Als de innerlijk zoo beschaafde vrouw een groot leed overkomt, dan geeft zij zich niet wanhopend over aan haar smart. Geen dag verzuimt zij daarom haar plichten. Zich op te sluiten en aan niets anders te denken dan aan eigen leed is zelfzuchtig. Er zijn vrouwen die een soort wellust hebben in het koesteren van haar smart. Ik bedoel niet dat zij afleiding moeten zoeken in uitgaan of genoegens naloopen, neen, maar de belangstelling in het leven mag niet verloren gaan. De hoogstaande vrouw heeft den moed om te handelen, en wijdt zich als veel haar wordt ontnomen, met dubbele liefde aan wat haar bleef. Al huist in het diepst der ziel groote droefheid, toch kan zij zich verblijden met de blijden, deelt zij hun vreugde. In leed staalt niets zoo sterk als de arbeid. Ook al behoeft men niet te werken voor zijn brood, zijn bezigheden zoo gewenscht.
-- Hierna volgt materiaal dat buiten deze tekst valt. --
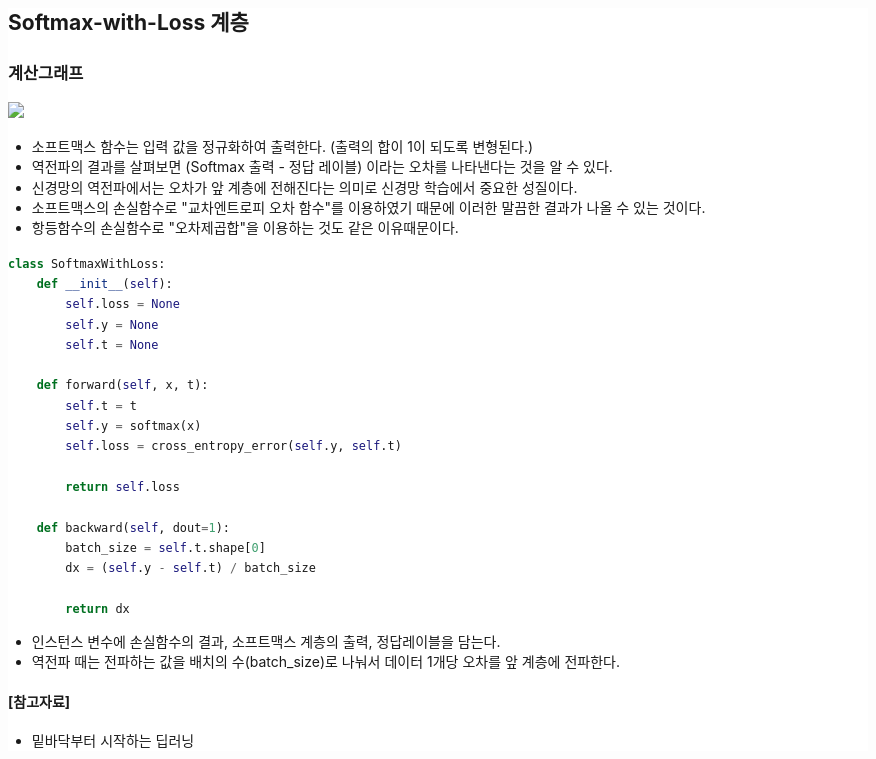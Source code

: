 ## Softmax-with-Loss 계층
### 계산그래프

<img src="https://user-images.githubusercontent.com/59792046/118371914-bd210f80-b5e9-11eb-9cff-c09278aa57ba.jpg" width="700">

- 소프트맥스 함수는 입력 값을 정규화하여 출력한다. (출력의 합이 1이 되도록 변형된다.)
- 역전파의 결과를 살펴보면 (Softmax 출력 - 정답 레이블) 이라는 오차를 나타낸다는 것을 알 수 있다.
- 신경망의 역전파에서는 오차가 앞 계층에 전해진다는 의미로 신경망 학습에서 중요한 성질이다.
- 소프트맥스의 손실함수로 "교차엔트로피 오차 함수"를 이용하였기 때문에 이러한 말끔한 결과가 나올 수 있는 것이다.
- 항등함수의 손실함수로 "오차제곱합"을 이용하는 것도 같은 이유때문이다. 

```python
class SoftmaxWithLoss:
    def __init__(self):
        self.loss = None
        self.y = None
        self.t = None

    def forward(self, x, t):
        self.t = t
        self.y = softmax(x)
        self.loss = cross_entropy_error(self.y, self.t)

        return self.loss

    def backward(self, dout=1):
        batch_size = self.t.shape[0]
        dx = (self.y - self.t) / batch_size

        return dx
```

- 인스턴스 변수에 손실함수의 결과, 소프트맥스 계층의 출력, 정답레이블을 담는다.
- 역전파 때는 전파하는 값을 배치의 수(batch_size)로 나눠서 데이터 1개당 오차를 앞 계층에 전파한다.


#### [참고자료]
- 밑바닥부터 시작하는 딥러닝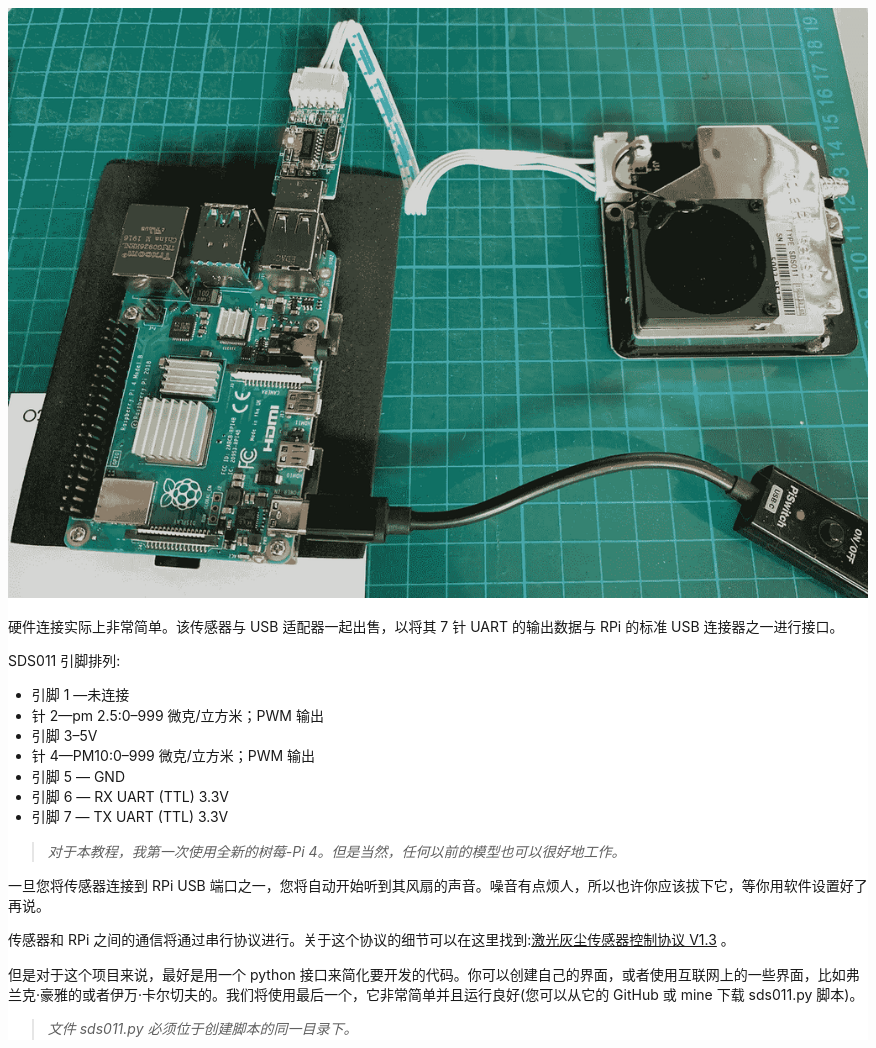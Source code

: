 ![](img/2cc82692bfb85b40ca6f7ea2928fbf78.png)

硬件连接实际上非常简单。该传感器与 USB 适配器一起出售，以将其 7 针 UART 的输出数据与 RPi 的标准 USB 连接器之一进行接口。

SDS011 引脚排列:

*   引脚 1 —未连接
*   针 2—pm 2.5:0–999 微克/立方米；PWM 输出
*   引脚 3–5V
*   针 4—PM10:0–999 微克/立方米；PWM 输出
*   引脚 5 — GND
*   引脚 6 — RX UART (TTL) 3.3V
*   引脚 7 — TX UART (TTL) 3.3V

> *对于本教程，我第一次使用全新的树莓-Pi 4。但是当然，任何以前的模型也可以很好地工作。*

一旦您将传感器连接到 RPi USB 端口之一，您将自动开始听到其风扇的声音。噪音有点烦人，所以也许你应该拔下它，等你用软件设置好了再说。

传感器和 RPi 之间的通信将通过串行协议进行。关于这个协议的细节可以在这里找到:[激光灰尘传感器控制协议 V1.3](https://cdn.sparkfun.com/assets/parts/1/2/2/7/5/Laser_Dust_Sensor_Control_Protocol_V1.3.pdf) 。

但是对于这个项目来说，最好是用一个 python 接口来简化要开发的代码。你可以创建自己的界面，或者使用互联网上的一些界面，比如弗兰克·豪雅的或者伊万·卡尔切夫的。我们将使用最后一个，它非常简单并且运行良好(您可以从它的 GitHub 或 mine 下载 sds011.py 脚本)。

> *文件 sds011.py 必须位于创建脚本的同一目录下。*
Niet genoeg kan worden herhaald dat arbeid adelt, dat werken een zegen is, de femme chic is nooit ledig, zij woekert met haar tijd als met haar gaven, en is ook daarin een voorbeeld voor de wufte, ijdele vrouwen die nergens tijd voor hebben en toch niets uitvoeren.
Nooit zal de superieure vrouw zich vermaken ten koste van den godsdienst; zij eerbiedigt elk oprecht geloof. Zelve is zij uit haar aard vroom, maar veroordeelt nimmer een andersdenkende. Tot welk kerkgenootschap zij al of niet behoort, zij is Christinne in den waren zin van het woord. Het is mogelijk dat zij tot geen enkele secte zich bepaald voelt aangetrokken, maar nooit zal zij iets belachelijks vinden in de ceremonies, hetzij van den Jood, den Katholiek, den Mahomedaan of Boedhist. Treedt zij een kerkgebouw binnen zal zij geen oogenblik den eerbied uit het oog verliezen. Dat is geen huichelarij, dat is instinct. In den grond van haar hart aanbidt de hoogstaande vrouw het goddelijke dat niet onder woorden is te brengen; een ideaal is haar onmisbaar. Niets houdt zij voor een mooie droom of utopie, want zij weet dat het streven naar het ware, het schoone, het goede, het goddelijke, haar vooruit brengt en kracht geeft om vrouw te zijn bij uitnemendheid.
Vrij naar Barsse: Staffe,
door B. DE GRAAF-VAN CAPPELLE.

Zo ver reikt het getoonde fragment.